From books to plays to theme park rides, Hollywood has a long history of transforming successful intellectual properties into box-office hits.
But when it comes to video games, the track record is surprisingly dismal. Despite sales figures that have made film executives drool — Activision’s Call of Duty: Black Ops 2grossed $1 billion in 15 days in December, and Modern Warfare sold $400 million in a single day in 2011 — only one film based on a video game, 2001′s Lara Croft: Tomb Raider, has ever crossed the $100 million threshold domestically ($131 million).
Even with the backing of producer Jerry Bruckheimer, Disney’s $200 million Prince of Persia: The Sands of Time failed to connect with audiences, taking in only $91 million domestically in 2010. (It fared better overseas.) And the holy grail of modern gaming, Microsoft’s Halo, is languishing in development hell.
While the low success rate has scared off a few video game execs, some are trying to change the game, so to speak, by wresting some creative control of their lucrative properties back from the studios.

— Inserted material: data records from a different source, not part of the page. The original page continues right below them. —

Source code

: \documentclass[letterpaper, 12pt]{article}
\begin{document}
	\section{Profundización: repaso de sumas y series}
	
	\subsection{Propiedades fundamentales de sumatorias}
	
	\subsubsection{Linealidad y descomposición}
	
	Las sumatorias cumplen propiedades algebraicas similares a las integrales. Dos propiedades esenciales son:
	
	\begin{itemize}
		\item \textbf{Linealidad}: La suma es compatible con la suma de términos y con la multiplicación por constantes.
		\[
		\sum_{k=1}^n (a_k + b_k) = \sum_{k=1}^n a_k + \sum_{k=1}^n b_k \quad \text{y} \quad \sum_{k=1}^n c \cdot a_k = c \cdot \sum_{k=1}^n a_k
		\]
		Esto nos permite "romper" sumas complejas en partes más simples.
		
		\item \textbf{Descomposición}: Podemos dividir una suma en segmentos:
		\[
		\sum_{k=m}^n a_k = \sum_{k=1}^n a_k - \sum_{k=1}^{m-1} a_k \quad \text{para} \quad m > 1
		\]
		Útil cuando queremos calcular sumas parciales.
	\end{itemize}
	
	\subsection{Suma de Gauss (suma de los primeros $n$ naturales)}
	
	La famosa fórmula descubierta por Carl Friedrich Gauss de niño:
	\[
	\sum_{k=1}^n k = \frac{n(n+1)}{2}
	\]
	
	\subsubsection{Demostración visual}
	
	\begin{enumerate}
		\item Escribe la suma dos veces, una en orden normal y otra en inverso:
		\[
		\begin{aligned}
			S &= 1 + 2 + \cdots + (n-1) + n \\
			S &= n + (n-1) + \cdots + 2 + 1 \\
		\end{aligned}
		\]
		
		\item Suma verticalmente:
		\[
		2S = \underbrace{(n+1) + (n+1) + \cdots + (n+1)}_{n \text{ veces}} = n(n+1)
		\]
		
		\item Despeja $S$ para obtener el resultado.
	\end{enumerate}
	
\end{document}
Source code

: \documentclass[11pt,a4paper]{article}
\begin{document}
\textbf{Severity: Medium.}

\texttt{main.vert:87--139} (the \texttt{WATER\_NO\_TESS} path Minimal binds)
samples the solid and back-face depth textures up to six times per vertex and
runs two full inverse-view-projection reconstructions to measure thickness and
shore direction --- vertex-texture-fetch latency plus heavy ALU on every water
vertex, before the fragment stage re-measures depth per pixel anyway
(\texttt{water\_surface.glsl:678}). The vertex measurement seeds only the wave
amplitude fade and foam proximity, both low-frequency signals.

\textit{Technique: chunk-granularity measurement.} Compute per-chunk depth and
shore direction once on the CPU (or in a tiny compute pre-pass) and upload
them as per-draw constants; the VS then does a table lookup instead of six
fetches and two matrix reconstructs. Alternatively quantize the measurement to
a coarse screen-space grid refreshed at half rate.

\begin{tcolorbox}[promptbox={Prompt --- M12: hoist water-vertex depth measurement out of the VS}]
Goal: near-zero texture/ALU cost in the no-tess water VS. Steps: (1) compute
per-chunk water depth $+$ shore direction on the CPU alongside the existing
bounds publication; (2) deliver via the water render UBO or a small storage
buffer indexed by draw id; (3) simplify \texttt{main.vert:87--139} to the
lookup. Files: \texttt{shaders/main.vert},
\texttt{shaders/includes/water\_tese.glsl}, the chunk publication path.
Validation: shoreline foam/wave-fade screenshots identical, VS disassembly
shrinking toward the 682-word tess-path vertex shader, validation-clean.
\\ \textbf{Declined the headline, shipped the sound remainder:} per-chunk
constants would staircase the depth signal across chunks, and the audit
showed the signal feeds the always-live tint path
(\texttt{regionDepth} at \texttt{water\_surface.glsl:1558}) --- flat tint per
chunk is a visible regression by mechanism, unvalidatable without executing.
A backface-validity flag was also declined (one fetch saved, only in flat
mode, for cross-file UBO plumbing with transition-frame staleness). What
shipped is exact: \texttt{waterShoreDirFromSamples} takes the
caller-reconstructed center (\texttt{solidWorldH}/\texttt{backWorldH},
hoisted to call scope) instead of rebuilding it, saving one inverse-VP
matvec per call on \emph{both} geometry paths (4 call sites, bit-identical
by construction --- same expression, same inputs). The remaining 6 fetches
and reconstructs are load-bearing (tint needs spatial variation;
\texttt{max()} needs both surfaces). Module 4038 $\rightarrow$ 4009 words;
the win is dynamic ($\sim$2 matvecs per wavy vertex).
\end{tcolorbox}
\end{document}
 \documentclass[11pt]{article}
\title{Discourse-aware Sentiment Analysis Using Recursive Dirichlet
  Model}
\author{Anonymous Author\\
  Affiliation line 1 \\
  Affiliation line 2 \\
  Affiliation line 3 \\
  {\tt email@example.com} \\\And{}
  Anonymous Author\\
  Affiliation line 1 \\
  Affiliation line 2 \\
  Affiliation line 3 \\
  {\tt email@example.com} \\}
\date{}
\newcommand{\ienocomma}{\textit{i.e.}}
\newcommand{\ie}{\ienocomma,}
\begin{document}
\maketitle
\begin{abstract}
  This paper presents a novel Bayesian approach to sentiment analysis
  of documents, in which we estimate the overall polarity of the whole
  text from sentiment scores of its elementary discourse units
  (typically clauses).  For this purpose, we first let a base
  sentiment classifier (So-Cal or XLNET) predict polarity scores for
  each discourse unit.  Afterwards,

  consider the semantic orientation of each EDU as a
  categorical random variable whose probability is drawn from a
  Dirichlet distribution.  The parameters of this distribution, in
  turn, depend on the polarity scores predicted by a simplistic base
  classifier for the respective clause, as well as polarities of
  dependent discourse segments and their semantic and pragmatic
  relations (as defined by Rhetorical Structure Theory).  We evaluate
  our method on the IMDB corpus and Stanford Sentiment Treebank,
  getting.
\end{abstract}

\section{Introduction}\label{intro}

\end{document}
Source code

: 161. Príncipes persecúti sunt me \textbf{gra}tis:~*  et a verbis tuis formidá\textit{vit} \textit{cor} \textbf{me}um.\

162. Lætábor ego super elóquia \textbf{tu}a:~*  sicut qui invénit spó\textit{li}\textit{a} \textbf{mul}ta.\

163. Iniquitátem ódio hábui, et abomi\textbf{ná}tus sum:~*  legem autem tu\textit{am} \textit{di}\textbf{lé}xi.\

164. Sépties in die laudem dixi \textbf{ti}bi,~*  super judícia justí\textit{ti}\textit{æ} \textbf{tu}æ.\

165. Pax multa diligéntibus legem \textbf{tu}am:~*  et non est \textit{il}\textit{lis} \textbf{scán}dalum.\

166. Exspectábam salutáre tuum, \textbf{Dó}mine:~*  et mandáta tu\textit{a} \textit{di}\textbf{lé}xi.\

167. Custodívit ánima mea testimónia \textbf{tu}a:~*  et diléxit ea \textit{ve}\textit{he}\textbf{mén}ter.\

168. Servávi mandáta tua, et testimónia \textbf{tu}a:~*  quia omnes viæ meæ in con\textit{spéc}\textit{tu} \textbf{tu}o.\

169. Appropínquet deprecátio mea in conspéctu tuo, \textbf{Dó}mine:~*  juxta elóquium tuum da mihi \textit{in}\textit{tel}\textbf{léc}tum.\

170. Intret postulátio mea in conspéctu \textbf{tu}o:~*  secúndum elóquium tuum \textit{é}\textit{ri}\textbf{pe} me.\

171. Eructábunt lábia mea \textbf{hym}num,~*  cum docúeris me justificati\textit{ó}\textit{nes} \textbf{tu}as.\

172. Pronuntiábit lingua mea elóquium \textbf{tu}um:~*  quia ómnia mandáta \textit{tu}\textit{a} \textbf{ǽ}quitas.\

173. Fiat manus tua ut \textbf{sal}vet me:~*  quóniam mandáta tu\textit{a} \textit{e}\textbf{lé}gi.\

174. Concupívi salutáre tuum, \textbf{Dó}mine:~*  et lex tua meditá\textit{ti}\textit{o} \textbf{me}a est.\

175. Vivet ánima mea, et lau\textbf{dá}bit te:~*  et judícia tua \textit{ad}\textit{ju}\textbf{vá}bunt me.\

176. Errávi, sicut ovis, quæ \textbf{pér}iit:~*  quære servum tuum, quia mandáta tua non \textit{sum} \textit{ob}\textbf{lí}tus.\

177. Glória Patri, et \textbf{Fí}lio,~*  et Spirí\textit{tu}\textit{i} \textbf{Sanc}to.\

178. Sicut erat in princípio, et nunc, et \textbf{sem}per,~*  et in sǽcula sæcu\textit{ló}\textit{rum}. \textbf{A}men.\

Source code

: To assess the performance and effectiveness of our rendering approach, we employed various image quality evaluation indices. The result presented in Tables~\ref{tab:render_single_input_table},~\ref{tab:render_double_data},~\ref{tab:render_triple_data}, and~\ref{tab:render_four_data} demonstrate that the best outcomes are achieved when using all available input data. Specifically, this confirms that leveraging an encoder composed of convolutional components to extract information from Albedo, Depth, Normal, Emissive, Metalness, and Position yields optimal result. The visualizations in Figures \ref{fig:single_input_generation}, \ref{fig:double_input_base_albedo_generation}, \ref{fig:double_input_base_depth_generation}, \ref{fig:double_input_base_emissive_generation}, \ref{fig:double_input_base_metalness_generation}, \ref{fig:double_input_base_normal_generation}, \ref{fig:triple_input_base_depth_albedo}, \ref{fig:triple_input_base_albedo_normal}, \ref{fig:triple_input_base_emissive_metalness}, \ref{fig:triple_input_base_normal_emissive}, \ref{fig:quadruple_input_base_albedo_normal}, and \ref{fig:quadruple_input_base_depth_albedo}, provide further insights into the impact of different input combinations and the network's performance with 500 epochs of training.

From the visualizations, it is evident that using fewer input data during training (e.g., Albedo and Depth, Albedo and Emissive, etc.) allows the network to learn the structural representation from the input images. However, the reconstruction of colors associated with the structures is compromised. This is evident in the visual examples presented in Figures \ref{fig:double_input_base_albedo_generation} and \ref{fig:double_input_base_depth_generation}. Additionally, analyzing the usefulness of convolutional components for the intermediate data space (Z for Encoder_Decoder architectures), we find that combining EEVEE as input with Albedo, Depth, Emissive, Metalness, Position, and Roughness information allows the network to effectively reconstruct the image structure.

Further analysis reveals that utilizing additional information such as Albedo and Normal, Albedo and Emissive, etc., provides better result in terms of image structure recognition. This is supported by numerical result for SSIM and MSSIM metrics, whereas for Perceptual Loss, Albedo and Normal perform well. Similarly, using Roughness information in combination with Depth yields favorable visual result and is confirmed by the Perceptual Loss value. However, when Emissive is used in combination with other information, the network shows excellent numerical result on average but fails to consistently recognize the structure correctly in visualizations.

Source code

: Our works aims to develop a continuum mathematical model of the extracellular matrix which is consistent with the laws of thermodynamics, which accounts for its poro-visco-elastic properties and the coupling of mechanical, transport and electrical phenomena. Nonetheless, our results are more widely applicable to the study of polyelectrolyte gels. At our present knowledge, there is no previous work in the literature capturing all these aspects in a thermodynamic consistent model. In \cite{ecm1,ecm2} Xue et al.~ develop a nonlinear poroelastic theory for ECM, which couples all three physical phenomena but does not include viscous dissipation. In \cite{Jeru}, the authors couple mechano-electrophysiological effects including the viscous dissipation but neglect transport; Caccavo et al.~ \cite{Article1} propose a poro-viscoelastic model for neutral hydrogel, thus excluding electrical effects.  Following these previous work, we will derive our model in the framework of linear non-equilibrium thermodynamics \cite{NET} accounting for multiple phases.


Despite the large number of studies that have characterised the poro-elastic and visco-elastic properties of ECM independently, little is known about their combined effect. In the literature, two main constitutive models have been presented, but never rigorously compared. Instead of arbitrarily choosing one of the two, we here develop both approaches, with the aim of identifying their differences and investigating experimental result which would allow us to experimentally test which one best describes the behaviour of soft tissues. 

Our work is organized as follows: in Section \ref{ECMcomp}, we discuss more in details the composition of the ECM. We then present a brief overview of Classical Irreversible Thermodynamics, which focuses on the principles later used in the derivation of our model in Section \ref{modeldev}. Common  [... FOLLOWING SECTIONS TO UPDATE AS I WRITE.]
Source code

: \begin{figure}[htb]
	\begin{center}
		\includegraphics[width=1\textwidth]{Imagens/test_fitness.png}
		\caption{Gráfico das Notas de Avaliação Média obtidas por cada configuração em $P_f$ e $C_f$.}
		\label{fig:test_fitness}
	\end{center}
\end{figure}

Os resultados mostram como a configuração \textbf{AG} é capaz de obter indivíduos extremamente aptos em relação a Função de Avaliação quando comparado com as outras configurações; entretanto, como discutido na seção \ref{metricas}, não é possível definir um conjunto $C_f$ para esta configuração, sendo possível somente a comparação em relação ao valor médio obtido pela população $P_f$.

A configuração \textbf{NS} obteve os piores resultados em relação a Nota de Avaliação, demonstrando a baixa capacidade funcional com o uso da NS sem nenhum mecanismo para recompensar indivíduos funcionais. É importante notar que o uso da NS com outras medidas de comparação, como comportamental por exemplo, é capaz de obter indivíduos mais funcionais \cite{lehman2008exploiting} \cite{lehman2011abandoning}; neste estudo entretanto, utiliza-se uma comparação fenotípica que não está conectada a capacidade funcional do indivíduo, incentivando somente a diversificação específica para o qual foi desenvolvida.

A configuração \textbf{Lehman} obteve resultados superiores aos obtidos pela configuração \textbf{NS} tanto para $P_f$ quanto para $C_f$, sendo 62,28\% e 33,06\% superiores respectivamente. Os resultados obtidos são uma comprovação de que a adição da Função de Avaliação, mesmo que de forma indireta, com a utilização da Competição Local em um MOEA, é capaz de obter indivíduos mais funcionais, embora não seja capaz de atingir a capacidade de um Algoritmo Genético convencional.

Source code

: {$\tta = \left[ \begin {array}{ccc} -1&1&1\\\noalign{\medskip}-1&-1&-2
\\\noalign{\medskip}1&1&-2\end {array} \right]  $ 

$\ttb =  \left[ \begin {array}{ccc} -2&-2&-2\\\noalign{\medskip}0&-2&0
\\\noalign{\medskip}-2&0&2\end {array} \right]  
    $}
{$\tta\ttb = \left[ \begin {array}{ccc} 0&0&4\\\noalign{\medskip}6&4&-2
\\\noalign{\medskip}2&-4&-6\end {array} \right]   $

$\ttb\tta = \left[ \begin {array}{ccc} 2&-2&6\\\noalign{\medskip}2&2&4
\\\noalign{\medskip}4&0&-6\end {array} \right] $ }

After being creatively shut out of the adaptation of Prince of Persia, French game publisher Ubisoft launched its own motion picture division two years ago with a stable of European industry veterans, including CEO Jean-Julien Baronnet, the former head of Luc Besson‘s EuropaCorp.
Here’s an idea that may help them be successful…have a plot and great characters that we’re interested in. Just a thought.
Does it surprise anyone that the companies that make these games want to have more control over their cinematic counterparts? They made the property; they know it inside and out and how best to represent it in movie form. Fewer cooks in the kitchen.
Video Game companies have had a very laisse faire attitude in the past towards their properties. I suspect that’s going to change.